Los estadounidenses estaban tan sedientos de ese concepto de héroe patriótico, representativo del american dream, que de no haber renunciando Kirk Alyn al personaje, podría haberlo representado durante toda una década, pero Atom Man vs. Superman (Spencer Gordon Bennett, 1950) fue la última vez que llevó la «S» en el pecho. El escogido para sustituirle fue George Reeves, actor con experiencia como boxeador, y por eso con un físico más agresivo, más bronco, que lo interpretó por primera vez en el largometraje de 58 minutos Superman and the Mole Men (Lee Sholem, 1951).
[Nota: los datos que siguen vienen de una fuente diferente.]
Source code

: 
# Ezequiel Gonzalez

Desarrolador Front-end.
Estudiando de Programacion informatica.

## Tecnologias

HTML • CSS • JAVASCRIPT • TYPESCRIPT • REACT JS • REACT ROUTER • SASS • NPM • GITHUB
Con el país mucho más sumergido en la paranoia anticomunista de la Guerra Fría, esa nueva lectura del superhéroe le restaba ingenuidad comiquera, y lo enfrentaba a una trama de ciencia-ficción con mensaje, tonalmente —sobre todo en su uso de la iluminación muy contrastada, llena de claroscuros— no tan alejada de Furia (Fury; Fritz Lang, 1936). Superman ya no era un americano más, sino un guardián incansable para la nación, alguien que garantizaba, aunque fuera en la ficción, su seguridad —no es baladí el detalle de que Reeves apenas diferenciara su interpretación de Kent y su alter ego superheroico—. No es de extrañar, pues, que cuando Reeves saltara a la televisión con Adventures of Superman (1952-1958), se conservara ese aroma noir, enfrentando al personaje con lumpen de lo más corriente, en parte para abaratar costes, y en parte, para reflejar la creciente preocupación popular en los Estados Unidos post-bélicos hacia la delincuencia y, sobre todo, hacia el poder que estaban alcanzando los grupos mafiosos —y que llevaría a la creación, años más tarde, de Los intocables (The Untouchables, 1959-1963)—. Por eso, cuando los productores, aprovechando que empezara a emitirse en color, infantilizaron la serie, dándole un tono camp que anticipaba el de Batman (Id.; 1966-1968), fue perdiendo cada vez más popularidad hasta acabar cancelada: ya no respondía a lo que, en esos momentos, los espectadores querían de Superman.
Renacimiento
El suicidio de Reeves truncó toda posibilidad de resucitar la versión de Superman que él representaba, y al mismo tiempo generó un trauma personal entre los aficionados que provocó que, durante dos décadas, nadie se atreviera a volver a intentar adaptar al personaje. No es casual que el proyecto surgiera a finales de los 70, después de que Jimmy Carter empezara a alejar a los Estados Unidos de la grave crisis social y económica de aquella década, y que se superaría definitivamente con la excesiva etapa reaganiana. De nuevo, como en la etapa de Alyn, los estadounidenses necesitaban a un héroe que representara su esperanza de regenerarse como nación, de suturar las heridas provocadas por traumas históricos como Vietnam o el escándalo Watergate, y volver a recuperar la ingenuidad, la fe patriótica. No deja de ser curioso que fuera Mario Puzo, el creador de dos antihéroes tan cínicos y tan desesperanzados como Vito y Michael Corleone, quien supiera ver esa necesidad y la trasladara al borrador de 500 páginas que, después, reescribieron y reestructuraron Tom Mankiewicz y Richard Donner —ambos de forma no acreditada—. Superman: La película (Superman: The Movie, 1979) es el primer largometraje de superhéroes posmoderno de la historia, y lo es de forma consciente, al reconstruir unos Estados Unidos que en aquella época ya no existían, empleando para ello materiales expresivos recuperados de la época dorada de Hollywood: la imitación de Cary Grant que lleva a cabo Christopher Reeve al interpretar a Clark Kent, la dinámica de screwball comedy que se establece en su relación con Lois Lane, la estructura narrativa heredera del cine de aventuras clásico… Donner se acerca al personaje, es evidente, como alguien que disfrutó en su juventud de los seriales de Kirk Alyn, con cierta nostalgia y, a la vez, con una distancia irónica, pero cariñosa, que quiere evidenciar, precisamente, que está construyendo una ficción, algo muy alejado de la realidad circundante.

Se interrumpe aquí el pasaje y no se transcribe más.